Mais l’entreprise littéraire ne consiste pas non plus à emporter le lecteur dans le romanesque. Marguerite Yourcenar, avec Mémoires d’Hadrien, entrepris en 1934 et publié en 1951, nous permet d’entendre la voix de cet empereur romain, né en 76, couronné en 117 et mort en 138. « Prendre une vie connue, achevée, fixée (autant qu’elles peuvent jamais l’être) par l’Histoire […]. Faire en sorte qu’il se trouve devant sa propre vie dans la même position que nous »[7]. Laurent Binet complète cette nécessité du lecteur de se mettre à l’épreuve de l’autre en se confrontant à la mémoire : « La mémoire n’est d’aucune utilité à ceux qu’elle honore, mais elle sert celui qui s’en sert. Avec elle je me construis, et avec elle je me console »[8]. La portée de l’entreprise littéraire dépasse donc l’Histoire de même que l’histoire ou l’anecdote. « Note de 1949. Plus j’essaie de faire un portrait ressemblant, plus je m’éloigne du livre et de l’homme qui pourraient plaire. […] L’homme passionné de vérité, ou du moins d’exactitude, est le plus souvent capable de s’apercevoir, comme Pilate, que la vérité n’est pas pure »[9]. Marguerite Yourcenar cherche alors l’incarnation de l’esprit d’un homme de l’Antiquité dans les pages de Mémoires d’Hadrien.
Une scène autobiographique fictive
Son « stratagème » consiste à nous présenter la lettre rédigée par Hadrien à l’adresse d’un jeune homme qu’il adopte pour se placer sur son trône à sa suite et qui deviendra Marc-Aurèle. Cette figure historique, par le prisme littéraire, s’anime puisque nous reconnaissons en elle la faculté d’aimer, de souffrir et la conscience de son propre corps qui encadre le livre. Elle nous touche grâce à cet aveu intime, bien qu’artificiel. L’empereur écrit sa vie, à la veille de sa mort : somme de la littérature autobiographique (Montaigne et Rousseau) mais aussi selon une hypothèse fictive, origine, peut-être, de l’écriture de Pensées pour moi-même, de Marc-Aurèle. « Je compte sur toi pour que cet état de choses continue après ma mort »[10].

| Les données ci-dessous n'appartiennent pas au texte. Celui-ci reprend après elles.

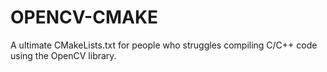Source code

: # OPENCV-CMAKE
A ultimate CMakeLists.txt for people who struggles compiling C/C++ code using the OpenCV library.
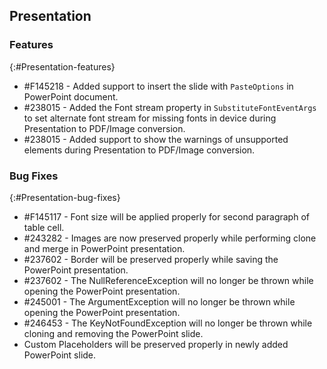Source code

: ## Presentation

### Features
{:#Presentation-features}

* \#F145218 - Added support to insert the slide with `PasteOptions` in PowerPoint document.
* \#238015 - Added the Font stream property in `SubstituteFontEventArgs` to set alternate font stream for missing fonts in device during Presentation to PDF/Image conversion.
* \#238015 - Added support to show the warnings of unsupported elements during Presentation to PDF/Image conversion.

### Bug Fixes
{:#Presentation-bug-fixes}

* \#F145117 - Font size will be applied properly for second paragraph of table cell.
* \#243282 - Images are now preserved properly while performing clone and merge in PowerPoint presentation.
* \#237602 - Border will be preserved properly while saving the PowerPoint presentation.
* \#237602 - The NullReferenceException will no longer be thrown while opening the PowerPoint presentation.
* \#245001 - The ArgumentException will no longer be thrown while opening the PowerPoint presentation.
* \#246453 - The KeyNotFoundException will no longer be thrown while cloning and removing the PowerPoint slide.
* Custom Placeholders will be preserved properly in newly added PowerPoint slide.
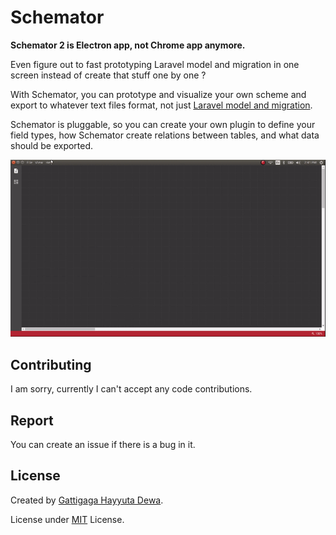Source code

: # Schemator

**Schemator 2 is Electron app, not Chrome app anymore.**

Even figure out to fast prototyping Laravel model and migration in one screen instead of create that stuff one by one ?

With Schemator, you can prototype and visualize your own scheme and export to whatever text files format, not just [Laravel model and migration](https://github.com/gattigaga/schemator-laravel).

Schemator is pluggable, so you can create your own plugin to define your field types, how Schemator create relations between tables, and what data should be exported.

![img](./res/screenshot.gif)

## Contributing

I am sorry, currently I can't accept any code contributions.

## Report

You can create an issue if there is a bug in it.

## License

Created by [Gattigaga Hayyuta Dewa](https://github.com/gattigaga).

License under [MIT](https://github.com/gattigaga/schemator/blob/master/LICENSE) License.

Ainsi Marguerite Yourcenar construit un accès à cette vérité qui n’est plus seulement historique. Les images intérieures apparaissent, nous impressionnent, grâce à la construction du livre. A l’exemple des dernières phrases de la partie intitulée « Tellus stabilita », la traversée du désert syrien d’Hadrien nous permet de configurer l’apogée d’un règne ou d’une vie avec cette image d’immensité et d’infini : « la nuit syrienne représente ma part consciente d’immortalité »[11]. La composition de ce livre nous permet aussi de nous représenter une existence entière. En effet, au début du règne, certains personnages apparaissent, fort appréciés de l’empereur. On les retrouve dans la dernière partie, cette fois critiques d’Hadrien. Ainsi le cycle de la vie nous parvient grâce à l’entreprise littéraire. Progrès et déclin, vie et mort… des rapports humains, de l’individu et d’une civilisation.
Entre magie et méditation : notre réalité
L’important pour Marguerite Yourcenar n’est pas de plaire mais bien de se nourrir d’une documentation rigoureuse et d’une vaste connaissance de l’époque pour laisser surgir l’esprit. A l’image d’Hadrien à la recherche d’une brebis à sacrifier pour un rituel de magie, l’auteur a recherché toutes les informations à sa disposition pour qu’opère ensuite la magie de l’écriture. Mais la particularité de cette auteure tient à sa posture vis-à-vis du matériau, toute d’humilité : « Si j’ai choisi d’écrire ces Mémoires d’Hadrien à la première personne, c’est pour me passer le plus possible de tout intermédiaire, fût-ce de moi-même » (p. 330 des « Carnets »). « J’avais pris l’habitude, chaque nuit, d’écrire de façon presque automatique le résultat de ces longues visions provoquées » (p. 340). Pour Marguerite Yourcenar, comme pour le lecteur, il s’agit de s’adonner à une méditation. C’est pourquoi la lecture du livre est difficile puisque l’esprit s’y déroule, dans ses choix politiques ou personnels, dans le récit de la construction de sa personnalité.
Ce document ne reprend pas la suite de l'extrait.